Isu SARA masih menjadi materi strategis untuk melakukan kampanye hitam. Masyarakat Indonesia yang masyoritas muslim, menjadi pertimbangan tersendiri untuk mendiskreditkan para kandidat presiden dalam hal keislaman. Seperti kampanye hitam tentang "keberislaman" kedua Capres, yakni Jokowi dan Prabowo. Di mana kedua capres ini oleh beberapa "media", khusunya media sosial masih diragukan keislamannya.
Isu tentang islam dan iman, memang menjadi isu sensitif yang "layak jual". Hal ini karena masyarakat masih menganggap bahwa pemimpin harus mempunyai karakter beragama yang kuat, mengingat Presiden merupakan representasi sebuah Negara. Sebagaimana bunyi sebuah adagium, a-lmulku 'ala dini malikihi, sebuah Negara itu tergantung bagaimana agama (karakter) presidennya. Dalam konteks Negara mayoritas muslim, kadar keagamaan seorang Presiden menemukan titik relevansinya.
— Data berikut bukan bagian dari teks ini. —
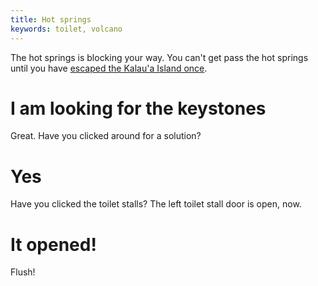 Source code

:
 ```yaml
---
title: Hot springs
keywords: toilet, volcano
---
```


The hot springs is blocking your way. You can't get pass the hot springs until you have [escaped the Kalau'a Island once](/02-kalaua/index.md).

# I am looking for the keystones
Great. Have you clicked around for a solution?

# Yes
Have you clicked the toilet stalls? The left toilet stall door is open, now.

# It opened!
Flush!
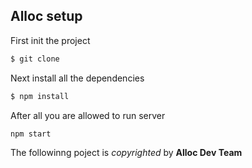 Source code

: ## Alloc setup

First init the project

```bash
$ git clone
```

Next install all the dependencies

```bash
$ npm install
```
After all you are allowed to run server

```bash
npm start
```

The followinng poject is *copyrighted* by **Alloc Dev Team**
Nah, salah satu indikator tingkat keagamaan dalam Islam adalah kemampuan membaca kitab suci atau yang familiar dengan istilah ngaji. Seseorang dianggap kuat kadar keislamannya jika kemampuan ngajinya itu bagus. Itulah mengapa kemudian ada ide untuk melakukan tes ngaji bagi para capres ini, setidaknya hal ini diusulkan oleh  Dewan Ikatan DAI Aceh. Mereka mengundang Jokowi-Ma'ruf dan Prabowo-Sandiaga untuk hadir baca Alquran di Masjid Raya Baiturrahman, Banda Aceh, pada 15 Januari 2019.
Sebenarnya hal senada pernah ramai dibicarakan pada saat Pilpres 2014 lalu, di mana Cawapres Yusuf Kalla saat itu menantang Capres lawan untuk membuktikan kemahiran ngaji. Meskipun usulan ini akhirnya menguap begitu asaja, tidak ada respon dari lembaga terkait.
Sebelumnya, dalam pusaran masa kampanye, isu tentang agama ini sering kali dihembuskan masing-masing tim kampanye, mulai dari penyebutan "al-fatekah" oleh Jokowi, "hulaihi" oleh Prabowo sampai pada polemik tentang imam solat.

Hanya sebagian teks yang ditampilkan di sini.